[[ Material for the task, beginning ]]

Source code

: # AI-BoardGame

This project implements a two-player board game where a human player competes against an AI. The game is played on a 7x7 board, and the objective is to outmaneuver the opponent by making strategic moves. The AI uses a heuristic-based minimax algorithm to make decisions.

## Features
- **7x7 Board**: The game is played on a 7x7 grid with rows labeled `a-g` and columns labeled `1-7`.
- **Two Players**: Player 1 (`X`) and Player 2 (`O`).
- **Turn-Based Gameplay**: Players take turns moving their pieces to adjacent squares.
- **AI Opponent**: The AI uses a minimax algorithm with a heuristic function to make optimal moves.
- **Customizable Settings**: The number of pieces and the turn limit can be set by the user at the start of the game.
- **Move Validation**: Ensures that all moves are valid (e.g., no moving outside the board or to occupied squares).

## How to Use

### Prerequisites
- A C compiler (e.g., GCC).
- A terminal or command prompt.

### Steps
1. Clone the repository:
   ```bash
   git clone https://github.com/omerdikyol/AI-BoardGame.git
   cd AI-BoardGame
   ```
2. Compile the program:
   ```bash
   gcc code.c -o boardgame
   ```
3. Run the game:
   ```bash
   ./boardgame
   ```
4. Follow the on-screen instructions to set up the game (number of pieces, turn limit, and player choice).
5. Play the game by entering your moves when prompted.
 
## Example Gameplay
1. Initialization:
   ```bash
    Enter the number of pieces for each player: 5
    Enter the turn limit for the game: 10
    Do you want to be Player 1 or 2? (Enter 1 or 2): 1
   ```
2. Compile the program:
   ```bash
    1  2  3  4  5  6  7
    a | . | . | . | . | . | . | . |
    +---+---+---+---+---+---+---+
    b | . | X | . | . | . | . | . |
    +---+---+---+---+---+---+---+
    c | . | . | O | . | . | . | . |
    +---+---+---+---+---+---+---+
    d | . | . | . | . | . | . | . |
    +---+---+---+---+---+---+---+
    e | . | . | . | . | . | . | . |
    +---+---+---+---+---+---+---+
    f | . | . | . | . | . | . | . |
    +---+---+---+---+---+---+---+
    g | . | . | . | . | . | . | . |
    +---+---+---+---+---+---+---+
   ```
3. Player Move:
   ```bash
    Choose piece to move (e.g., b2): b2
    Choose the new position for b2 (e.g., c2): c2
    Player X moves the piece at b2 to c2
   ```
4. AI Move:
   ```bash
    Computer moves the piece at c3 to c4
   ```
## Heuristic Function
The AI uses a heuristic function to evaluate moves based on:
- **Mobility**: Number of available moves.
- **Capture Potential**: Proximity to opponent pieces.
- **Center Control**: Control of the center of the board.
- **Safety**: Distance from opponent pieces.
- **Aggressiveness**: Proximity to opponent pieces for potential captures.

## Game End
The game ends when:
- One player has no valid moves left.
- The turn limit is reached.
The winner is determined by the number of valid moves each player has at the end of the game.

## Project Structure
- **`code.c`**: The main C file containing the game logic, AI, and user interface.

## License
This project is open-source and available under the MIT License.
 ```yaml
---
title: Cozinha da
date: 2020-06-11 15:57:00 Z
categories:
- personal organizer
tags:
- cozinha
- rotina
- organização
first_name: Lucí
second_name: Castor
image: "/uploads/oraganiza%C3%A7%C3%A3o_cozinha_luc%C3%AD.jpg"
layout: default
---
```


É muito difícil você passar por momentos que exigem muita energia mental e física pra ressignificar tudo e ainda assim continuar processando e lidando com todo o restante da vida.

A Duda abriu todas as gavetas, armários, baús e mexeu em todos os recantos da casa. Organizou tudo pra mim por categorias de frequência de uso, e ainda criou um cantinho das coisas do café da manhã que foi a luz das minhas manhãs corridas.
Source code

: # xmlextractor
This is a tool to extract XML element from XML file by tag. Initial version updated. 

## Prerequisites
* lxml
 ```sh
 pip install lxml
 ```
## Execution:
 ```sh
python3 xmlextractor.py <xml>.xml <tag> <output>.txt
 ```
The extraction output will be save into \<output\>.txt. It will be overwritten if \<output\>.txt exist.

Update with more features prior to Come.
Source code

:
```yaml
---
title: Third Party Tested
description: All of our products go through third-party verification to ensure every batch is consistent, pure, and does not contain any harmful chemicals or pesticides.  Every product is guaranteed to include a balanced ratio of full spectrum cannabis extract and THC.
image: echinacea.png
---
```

[[ Material for the task, end ]]

Among the lines above, some may hold the string "Choose". State how many, giving the number alone.

2